There are many young Americans who grow up not really having a deep understanding of budgeting and fixed and variable expenses… But it may not be their fault. Perhaps, Mom and Dad (or other guardians) have always been paying for all of their expenses, making sure they had a roof over their head, clothes on their backs, and food in their fridge. Because, that is what you’re supposed to do as a parent, correct?
So, while there’s no reason to blame anyone, often the process of learning what it costs to live and pay your bills is a rite of passage.
The current state of debt and financial fears also doesn’t mean that Millennials and Gen Zers weren’t educated around savings or working. Many young people have had part-time jobs (although much less in comparison to Gen X or Baby Boomers) but they may also be able to use the majority of that income for discretionary spending – which never created room for feelings of lack when they didn’t have to pay rent or a mortgage.
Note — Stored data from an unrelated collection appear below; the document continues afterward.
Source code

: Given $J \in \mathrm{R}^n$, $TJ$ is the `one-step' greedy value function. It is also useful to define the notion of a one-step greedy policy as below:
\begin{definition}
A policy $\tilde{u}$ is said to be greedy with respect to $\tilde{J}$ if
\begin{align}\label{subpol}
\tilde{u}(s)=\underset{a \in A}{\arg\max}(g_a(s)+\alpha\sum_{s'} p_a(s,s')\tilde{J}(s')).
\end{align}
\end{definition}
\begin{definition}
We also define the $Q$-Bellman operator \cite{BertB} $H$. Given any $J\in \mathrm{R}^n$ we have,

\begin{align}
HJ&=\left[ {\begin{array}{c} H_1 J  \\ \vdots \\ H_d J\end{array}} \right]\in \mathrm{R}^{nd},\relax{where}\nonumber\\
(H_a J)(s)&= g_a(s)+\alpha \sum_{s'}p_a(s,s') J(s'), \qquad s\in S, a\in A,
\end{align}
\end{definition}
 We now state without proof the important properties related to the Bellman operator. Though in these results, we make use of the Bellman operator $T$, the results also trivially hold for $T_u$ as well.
This scenario can ultimately create a challenge when you are finally out on your own and now have student loan debt, credit card debt, utility bills, and required car insurance. Especially if you are young person moving to a big city for exploration and/or new opportunities, where the cost of living can be quite high.
If you are feeling nervous or sad around finances, you are not alone. If you have cried over your personal balance sheet or your bank statements, you are also not alone. According to yahoo!money, a recent online survey of 1,004 Americans by CompareCards.com found that “7 in 10 Americans said they have cried about money in their lifetimes. Many cited worries over their job or making ends meet. Younger Americans appear the most vulnerable to financial tears. About half of millennials and half of Gen Zers said they cried at least once in the past month over money.”
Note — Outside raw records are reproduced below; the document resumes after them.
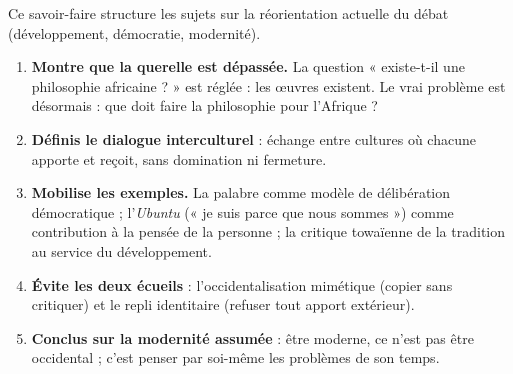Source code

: \documentclass[11pt]{article}
\begin{document}
\begin{methode}
Ce savoir-faire structure les sujets sur la réorientation actuelle du débat (développement, démocratie, modernité).

\begin{enumerate}
\item \textbf{Montre que la querelle est dépassée.} La question « existe-t-il une philosophie africaine ? » est réglée : les œuvres existent. Le vrai problème est désormais : que doit faire la philosophie pour l'Afrique ?
\item \textbf{Définis le dialogue interculturel} : échange entre cultures où chacune apporte et reçoit, sans domination ni fermeture.
\item \textbf{Mobilise les exemples.} La palabre comme modèle de délibération démocratique ; l'\emph{Ubuntu} (« je suis parce que nous sommes ») comme contribution à la pensée de la personne ; la critique towaïenne de la tradition au service du développement.
\item \textbf{Évite les deux écueils} : l'occidentalisation mimétique (copier sans critiquer) et le repli identitaire (refuser tout apport extérieur).
\item \textbf{Conclus sur la modernité assumée} : être moderne, ce n'est pas être occidental ; c'est penser par soi-même les problèmes de son temps.
\end{enumerate}
\end{methode}
\end{document}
So how can you cry LESS about money? Well, the first thing is to not be too hard on yourself. But you will also want to create a plan that works for you. Each person deserves financial freedom and not a bank statement that makes them cry on the regular.
Here are some financial literacy resources that may help you figure out how to navigate your way out of crippling debt.
Dave Ramsey Books – The Total Money Makeover – A Proven Plan for Financial Fitness
Bravely Go with Kara Perez – Feminist economics + inclusive personal finance
Debt Relief Programs – you’ll have to do your research but there may be a program that is right for you and an agency that can help you set up a realistic payment program for you
Student Loan Forgiveness – it is worth looking in to your options if you are feeling overwhelmed with student loan debt and there may be ways for your loans to be forgiven
Financial Advisor – consider working with a professional that can help you with your budgeting, investing and retirement savings/funds
And you may still cry because this is big adult stuff… But hopefully you trust yourself to do the research, explore, ask, and find options that work for you to gain a little more control over your financial situation.
If you are not already doing so, it may be as simple as starting with a budget to better understand your income and outgoing expenses. Being informed can help you to plan better for the future and make you feel less like crying.